30_LLD_Configuration System - asavschaeffer/globule GitHub Wiki
# Configuration System - Low Level Design
*Version: 1.0*
*Date: 2025-07-11*
*Status: Draft for Review*
## 1. Introduction
This document provides the detailed low-level design for Globule's Configuration System, translating the high-level requirements into concrete technical specifications. It builds upon the extensive research conducted and documented in "Low-Level Design of Globule's Configuration System.txt".
### 1.1 Scope
This LLD covers:
- Storage format and file locations
- Loading and validation strategies
- Configuration cascade implementation
- User-facing API design
- Performance optimizations
- Error handling and recovery
### 1.2 Dependencies from HLD
From the High Level Design document:
- Three-tier cascade model (System → User → Context)
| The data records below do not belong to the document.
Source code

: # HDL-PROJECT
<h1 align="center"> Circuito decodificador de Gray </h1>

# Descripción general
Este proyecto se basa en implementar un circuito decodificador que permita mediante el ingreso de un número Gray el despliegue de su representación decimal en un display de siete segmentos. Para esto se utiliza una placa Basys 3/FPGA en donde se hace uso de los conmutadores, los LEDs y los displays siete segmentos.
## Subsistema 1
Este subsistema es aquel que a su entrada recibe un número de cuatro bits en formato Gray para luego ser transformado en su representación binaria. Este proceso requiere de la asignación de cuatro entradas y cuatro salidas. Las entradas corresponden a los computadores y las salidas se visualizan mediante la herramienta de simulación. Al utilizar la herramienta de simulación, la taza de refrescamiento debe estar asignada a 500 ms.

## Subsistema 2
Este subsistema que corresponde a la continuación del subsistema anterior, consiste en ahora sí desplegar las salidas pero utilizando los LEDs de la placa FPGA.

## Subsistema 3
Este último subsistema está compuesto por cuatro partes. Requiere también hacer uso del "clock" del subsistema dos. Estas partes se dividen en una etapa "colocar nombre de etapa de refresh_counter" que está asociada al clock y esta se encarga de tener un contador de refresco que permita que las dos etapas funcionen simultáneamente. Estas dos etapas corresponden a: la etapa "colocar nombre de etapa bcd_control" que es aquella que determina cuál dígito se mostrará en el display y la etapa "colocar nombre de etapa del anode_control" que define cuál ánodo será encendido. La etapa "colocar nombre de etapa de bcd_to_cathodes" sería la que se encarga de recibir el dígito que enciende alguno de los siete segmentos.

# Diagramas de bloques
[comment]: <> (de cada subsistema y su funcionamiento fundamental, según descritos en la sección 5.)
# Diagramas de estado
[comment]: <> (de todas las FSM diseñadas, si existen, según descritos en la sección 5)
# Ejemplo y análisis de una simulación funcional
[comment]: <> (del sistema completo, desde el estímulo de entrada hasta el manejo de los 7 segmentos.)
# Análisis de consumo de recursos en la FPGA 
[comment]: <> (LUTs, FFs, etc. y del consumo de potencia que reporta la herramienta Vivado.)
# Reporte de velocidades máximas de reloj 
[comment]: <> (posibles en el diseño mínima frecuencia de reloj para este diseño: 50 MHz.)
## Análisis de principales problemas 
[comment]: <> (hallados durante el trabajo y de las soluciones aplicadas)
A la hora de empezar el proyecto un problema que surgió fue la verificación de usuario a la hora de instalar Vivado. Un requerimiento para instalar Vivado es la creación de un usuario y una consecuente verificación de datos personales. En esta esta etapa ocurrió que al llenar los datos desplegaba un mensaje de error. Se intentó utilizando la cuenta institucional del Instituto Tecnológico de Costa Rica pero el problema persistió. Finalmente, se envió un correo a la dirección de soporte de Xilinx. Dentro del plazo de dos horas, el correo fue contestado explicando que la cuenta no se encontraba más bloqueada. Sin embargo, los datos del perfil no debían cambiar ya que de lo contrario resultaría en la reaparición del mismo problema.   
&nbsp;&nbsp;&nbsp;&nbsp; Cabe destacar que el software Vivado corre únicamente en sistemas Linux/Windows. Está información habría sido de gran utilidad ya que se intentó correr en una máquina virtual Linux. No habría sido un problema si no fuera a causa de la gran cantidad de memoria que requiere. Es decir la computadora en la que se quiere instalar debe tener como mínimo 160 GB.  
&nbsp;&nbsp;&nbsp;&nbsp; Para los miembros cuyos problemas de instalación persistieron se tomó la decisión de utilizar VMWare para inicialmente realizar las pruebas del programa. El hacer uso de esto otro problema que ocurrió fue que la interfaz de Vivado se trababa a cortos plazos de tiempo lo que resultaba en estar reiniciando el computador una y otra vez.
- Support for hot-reloading in development
- Schema validation and type safety
- User empowerment through progressive configuration
## 2. Storage Format Decision
### 2.1 Selected Format: YAML with ruamel.yaml
**Decision**: YAML is selected as the primary configuration format.
**Rationale**:
- Superior human readability for complex nested structures
- Native comment support with preservation via ruamel.yaml
- Matches user expectations from similar tools (Kubernetes, CI/CD)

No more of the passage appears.